11. Error calculation .............................................................................................................................. 17

Pseudocode ............................................................................................................................................. 17

12. Comparing results ........................................................................................................................... 19

13. Conclusion ...................................................................................................................................... 20

14. References ....................................................................................................................................... 21

1. Abstract

The selection of appropriate assets for investment is necessary and essential component of fund

management. The most common theory in this regard has been given by Markowitz. In

Markowitz’s theory, asset returns follow a multivariate normal distribution. Thus according to

Markowitz’s theory, return on a portfolio of assets can be completely described by the expected

return and the variance (risk). For a given set of assets, the set of portfolios of assets that have

the minimum risk for a given level of return form the efficient frontier. This frontier is also

called Unconstrained efficient frontier (UEF). However, in practicality there are many

constraints while taking these decisions. Some of these real life constraints are

a) Limits on the number of assets to be chosen

b) Upper and lower bounds on the amount invested in those assets

c) Including transaction and other costs in the analysis

The constraints (a) and (b) are called integer constraints. An efficient frontier with these

constraints is called cardinality constrained efficient frontier (CCEF).

2. Introduction

We start with the standard optimization problem and progressively increase the number of

constrains which would make our case similar to a real life portfolio optimization problem.

a) The first case consists of minimizing risk while maximizing return at the same time subject to

a constraint that constituent weights add up to 1.

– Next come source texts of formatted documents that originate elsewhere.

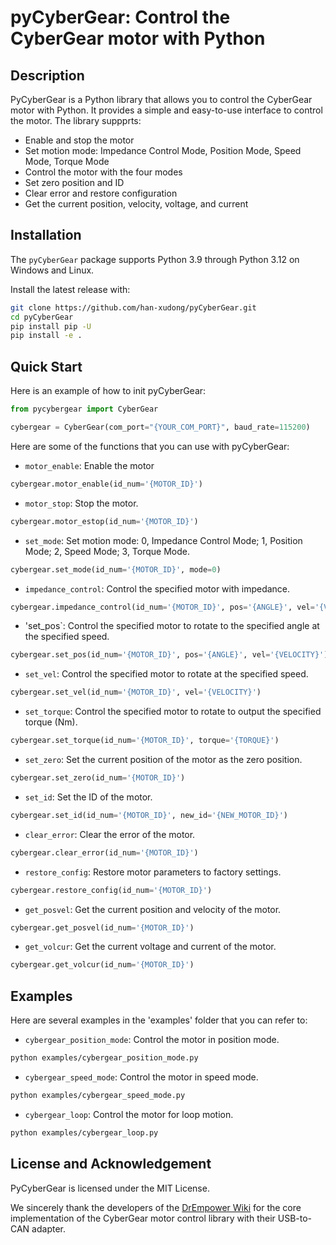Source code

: # pyCyberGear: Control the CyberGear motor with Python

## Description
PyCyberGear is a Python library that allows you to control the CyberGear motor with Python. It provides a simple and easy-to-use interface to control the motor. The library suppprts:
- Enable and stop the motor
- Set motion mode: Impedance Control Mode, Position Mode, Speed Mode, Torque Mode
- Control the motor with the four modes
- Set zero position and ID
- Clear error and restore configuration
- Get the current position, velocity, voltage, and current

## Installation
The `pyCyberGear` package supports Python 3.9 through Python 3.12 on Windows and Linux.

Install the latest release with:
```bash
git clone https://github.com/han-xudong/pyCyberGear.git
cd pyCyberGear
pip install pip -U
pip install -e .
```

## Quick Start
Here is an example of how to init pyCyberGear:
```python
from pycybergear import CyberGear

cybergear = CyberGear(com_port="{YOUR_COM_PORT}", baud_rate=115200)
```

Here are some of the functions that you can use with pyCyberGear:
- `motor_enable`: Enable the motor
```python
cybergear.motor_enable(id_num='{MOTOR_ID}')
```

- `motor_stop`: Stop the motor.
```python
cybergear.motor_estop(id_num='{MOTOR_ID}')
```

- `set_mode`: Set motion mode: 0, Impedance Control Mode; 1, Position Mode; 2, Speed Mode; 3, Torque Mode.
```python
cybergear.set_mode(id_num='{MOTOR_ID}', mode=0)
```

- `impedance_control`: Control the specified motor with impedance.
```python
cybergear.impedance_control(id_num='{MOTOR_ID}', pos='{ANGLE}', vel='{VELOCITY}', tff='{FEEDFORWARD_TORQUE}', kp='{PROPORTIONAL_GAIN}', kd='{DERIVATIVE_GAIN}')
```

- 'set_pos`: Control the specified motor to rotate to the specified angle at the specified speed.
```python
cybergear.set_pos(id_num='{MOTOR_ID}', pos='{ANGLE}', vel='{VELOCITY}')
```

- `set_vel`: Control the specified motor to rotate at the specified speed.
```python
cybergear.set_vel(id_num='{MOTOR_ID}', vel='{VELOCITY}')
```

- `set_torque`: Control the specified motor to rotate to output the specified torque (Nm).
```python
cybergear.set_torque(id_num='{MOTOR_ID}', torque='{TORQUE}')
```

- `set_zero`: Set the current position of the motor as the zero position.
```python
cybergear.set_zero(id_num='{MOTOR_ID}')
```

- `set_id`: Set the ID of the motor.
```python
cybergear.set_id(id_num='{MOTOR_ID}', new_id='{NEW_MOTOR_ID}')
```

- `clear_error`: Clear the error of the motor.
```python
cybergear.clear_error(id_num='{MOTOR_ID}')
```

- `restore_config`: Restore motor parameters to factory settings.
```python
cybergear.restore_config(id_num='{MOTOR_ID}')
```

- `get_posvel`: Get the current position and velocity of the motor.
```python
cybergear.get_posvel(id_num='{MOTOR_ID}')
```

- `get_volcur`: Get the current voltage and current of the motor.
```python
cybergear.get_volcur(id_num='{MOTOR_ID}')
```

## Examples
Here are several examples in the 'examples' folder that you can refer to:
- `cybergear_position_mode`: Control the motor in position mode.
```bash
python examples/cybergear_position_mode.py
```

- `cybergear_speed_mode`: Control the motor in speed mode.
```bash
python examples/cybergear_speed_mode.py
```

- `cybergear_loop`: Control the motor for loop motion.
```bash
python examples/cybergear_loop.py
```

## License and Acknowledgement
PyCyberGear is licensed under the MIT License.

We sincerely thank the developers of the [DrEmpower Wiki](https://gitee.com/lyh458/drempower-wiki) for the core implementation of the CyberGear motor control library with their USB-to-CAN adapter.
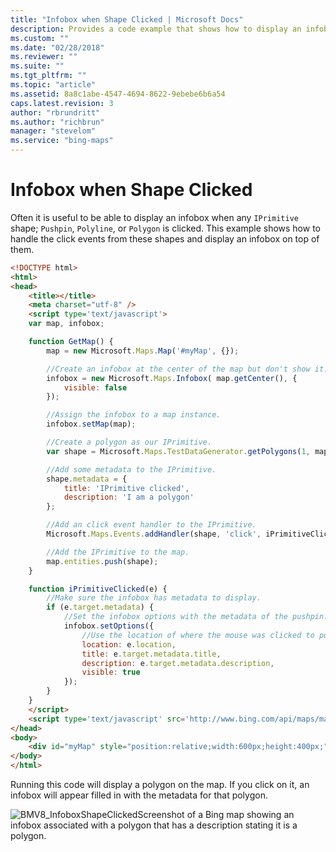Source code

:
 ```yaml
---
title: "Infobox when Shape Clicked | Microsoft Docs"
description: Provides a code example that shows how to display an infobox when a shape is clicked and a click event fires.
ms.custom: ""
ms.date: "02/28/2018"
ms.reviewer: ""
ms.suite: ""
ms.tgt_pltfrm: ""
ms.topic: "article"
ms.assetid: 8a8c1abe-4547-4694-8622-9ebebe6b6a54
caps.latest.revision: 3
author: "rbrundritt"
ms.author: "richbrun"
manager: "stevelom"
ms.service: "bing-maps"
---
```


# Infobox when Shape Clicked

Often it is useful to be able to display an infobox when any `IPrimitive` shape; `Pushpin`, `Polyline`, or `Polygon` is clicked. This example shows how to handle the click events from these shapes and display an infobox on top of them.

```html
<!DOCTYPE html>
<html>
<head>
    <title></title>
    <meta charset="utf-8" />
	<script type='text/javascript'>
    var map, infobox;

    function GetMap() {
        map = new Microsoft.Maps.Map('#myMap', {});

        //Create an infobox at the center of the map but don't show it.
        infobox = new Microsoft.Maps.Infobox( map.getCenter(), {
            visible: false
        });

        //Assign the infobox to a map instance.
        infobox.setMap(map);

        //Create a polygon as our IPrimitive.
        var shape = Microsoft.Maps.TestDataGenerator.getPolygons(1, map.getBounds());

        //Add some metadata to the IPrimitive.
        shape.metadata = {
            title: 'IPrimitive clicked',
            description: 'I am a polygon'
        };

        //Add an click event handler to the IPrimitive.
        Microsoft.Maps.Events.addHandler(shape, 'click', iPrimitiveClicked);

        //Add the IPrimitive to the map.
        map.entities.push(shape);
    }

    function iPrimitiveClicked(e) {
        //Make sure the infobox has metadata to display.
        if (e.target.metadata) {
            //Set the infobox options with the metadata of the pushpin.
            infobox.setOptions({
                //Use the location of where the mouse was clicked to position the infobox.
                location: e.location,
                title: e.target.metadata.title,
                description: e.target.metadata.description,
                visible: true
            });
        }
    }
    </script>
    <script type='text/javascript' src='http://www.bing.com/api/maps/mapcontrol?callback=GetMap&key=[YOUR_BING_MAPS_KEY]' async defer></script>
</head>
<body>
    <div id="myMap" style="position:relative;width:600px;height:400px;"></div>
</body>
</html>
```

Running this code will display a polygon on the map. If you click on it, an infobox will appear filled in with the metadata for that polygon. 

![BMV8_InfoboxShapeClickedScreenshot of a Bing map showing an infobox associated with a polygon that has a description stating it is a polygon.](../../media/bmv8-infoboxshapeclicked2.png)
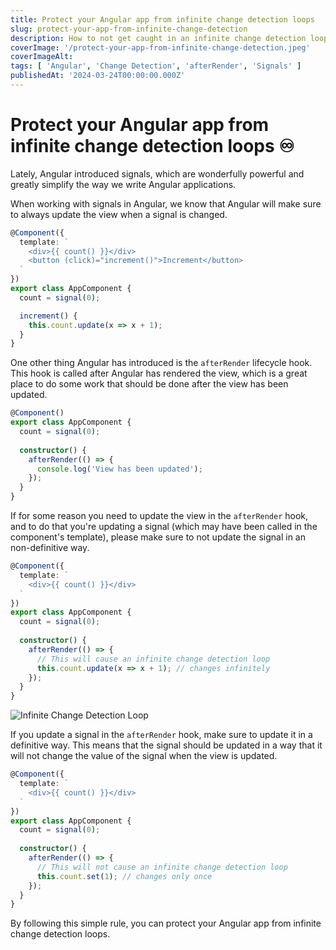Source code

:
 ```yaml
---
title: Protect your Angular app from infinite change detection loops
slug: protect-your-app-from-infinite-change-detection
description: How to not get caught in an infinite change detection loop in Angular.
coverImage: '/protect-your-app-from-infinite-change-detection.jpeg'
coverImageAlt: 
tags: [ 'Angular', 'Change Detection', 'afterRender', 'Signals' ]
publishedAt: '2024-03-24T00:00:00.000Z'
---
```


# Protect your Angular app from infinite change detection loops ♾️

Lately, Angular introduced signals, which are wonderfully powerful and greatly simplify the way we write Angular applications. 

When working with signals in Angular, we know that Angular will make sure to always update the view when a signal is changed.

```typescript
@Component({
  template: `
    <div>{{ count() }}</div>
    <button (click)="increment()">Increment</button>
  `
})
export class AppComponent {
  count = signal(0);

  increment() {
    this.count.update(x => x + 1);
  }
}
```

One other thing Angular has introduced is the `afterRender` lifecycle hook. This hook is called after Angular has rendered the view, which is a great place to do some work that should be done after the view has been updated.

```typescript
@Component()
export class AppComponent {
  count = signal(0);
  
  constructor() {
    afterRender(() => {
      console.log('View has been updated');
    });
  }
}
```

If for some reason you need to update the view in the `afterRender` hook, and to do that you're updating a signal (which may have been called in the component's template), please make sure to not update the signal in an non-definitive way. 

```typescript
@Component({
  template: `
    <div>{{ count() }}</div>
  `
})
export class AppComponent {
  count = signal(0);
  
  constructor() {
    afterRender(() => {
      // This will cause an infinite change detection loop
      this.count.update(x => x + 1); // changes infinitely
    });
  }
}
```

![Infinite Change Detection Loop](infinite-cd-error.png)

If you update a signal in the `afterRender` hook, make sure to update it in a definitive way. This means that the signal should be updated in a way that it will not change the value of the signal when the view is updated.

```typescript
@Component({
  template: `
    <div>{{ count() }}</div>
  `
})
export class AppComponent {
  count = signal(0);
  
  constructor() {
    afterRender(() => {
      // This will not cause an infinite change detection loop
      this.count.set(1); // changes only once 
    });
  }
}
```

By following this simple rule, you can protect your Angular app from infinite change detection loops. 

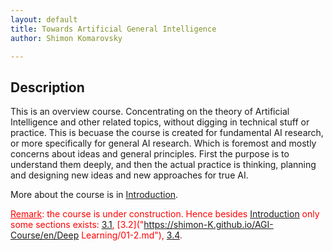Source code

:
 ```yaml
---
layout: default
title: Towards Artificial General Intelligence
author: Shimon Komarovsky

---
```



## Description

This is an overview course. Concentrating on the theory of Artificial Intelligence and other related topics, without digging in technical stuff or practice. This is becuase the course is created for fundamental AI research, or more specifically for general AI research. Which is foremost and mostly concerns about ideas and general principles. First the purpose is to understand them deeply, and then the actual practice is thinking, planning and designing new ideas and new approaches for true AI.

More about the course is in <a href="en/Introduction/about">Introduction</a>.



<span style="color: red; text-decoration: underline;">Remark</span><span style="color: red;">: the course is under construction. Hence besides <a href="en/Introduction/about">Introduction</a> only some sections exists: 
<a href="en/Deep Learning/01-1.md">3.1</a>, [3.2]("https://shimon-K.github.io/AGI-Course/en/Deep Learning/01-2.md"), <a href="en/Deep Learning/01-4.md">3.4</a>.</span>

b) The second case is basically an extension of the first problem subject to additional constraints

like limiting the number of assets to be invested in and applying lower and upper bounds on the

investment in any particular asset.

In either case short selling of assets has been restricted by applying the condition that all the

weights should be greater than 0.

For solving the first problem, we used a quadratic programming optimization technique

wherein we tried to generate the efficient frontier for the unconstrained case. We obtain a

continuous curve in this case but this does not correspond to the actual real life problem of

tactical asset allocation.

For solving the second problem, a mixed integer programming technique was used in

addition to 3 heuristic algorithms. The three algorithms yielded different results and resulted in

different time complexities for the same data sets. We also were careful in our selection of upper

and lower bounds for all the five portfolios. At first we selected the lower bound as 0.01 and

the upper bound as 1, however we find that the upper and the lower bound may be set

according to the risk preference of investors, for example a risk averse investor would be more

interested in diversification and hence would not like to limit his exposure to only a few assets.

In that case we might assign a minimum weight (say 0.01) to each stock out of the basket of

assets. On the other hand we can have another investor who might be very risk- taking and hence

would also not be shy in taking exposure to a single or few assets generating high returns. Taking

these factors into account we might simulate our optimization for a number of such cases and try

to generate the best possible efficient frontier for all such scenarios.

We also notice from our results a small kink for all the data sets in the cardinality constrained

efficient frontier which suggests that our efficient portfolio might contain assets with a similar

return profile thus giving us points of non-differentiability in the frontier.

3. Formulation

Let us define our portfolio as follows:

N is the number of assets to choose from

Ri is the expected return of the ith asset

σij is the covariance between the ith and the jth asset

R* is the desired expected return

0≤wi≤1, wi is the proportion held in each asset and i=0,1,2,3……N

Now the Unconstrained Efficient Frontier is the curve which provides the investor the best

possible return at a given level of risk tolerance. Therefore according to desired risk-tolerance of

the investor, the portfolio manager can desire to choose assets in such a way that his return at

that given risk level is maximum.

This is represented by the following equation:-

Minimize Σσijwiwj

i=0,1,2,3….N

subject to Σri wi = R*

It is generally convenient to solve this equation by introduction of a weighing parameter λ (0≤ λ

≤1).This is also our first objective in the given problem statement and formulation consists of

minimizing risk while maximizing return according to the given equation. This is also known as

the unconstrained case.

Here λ is chosen from 0 to 1 in steps of 1/2000.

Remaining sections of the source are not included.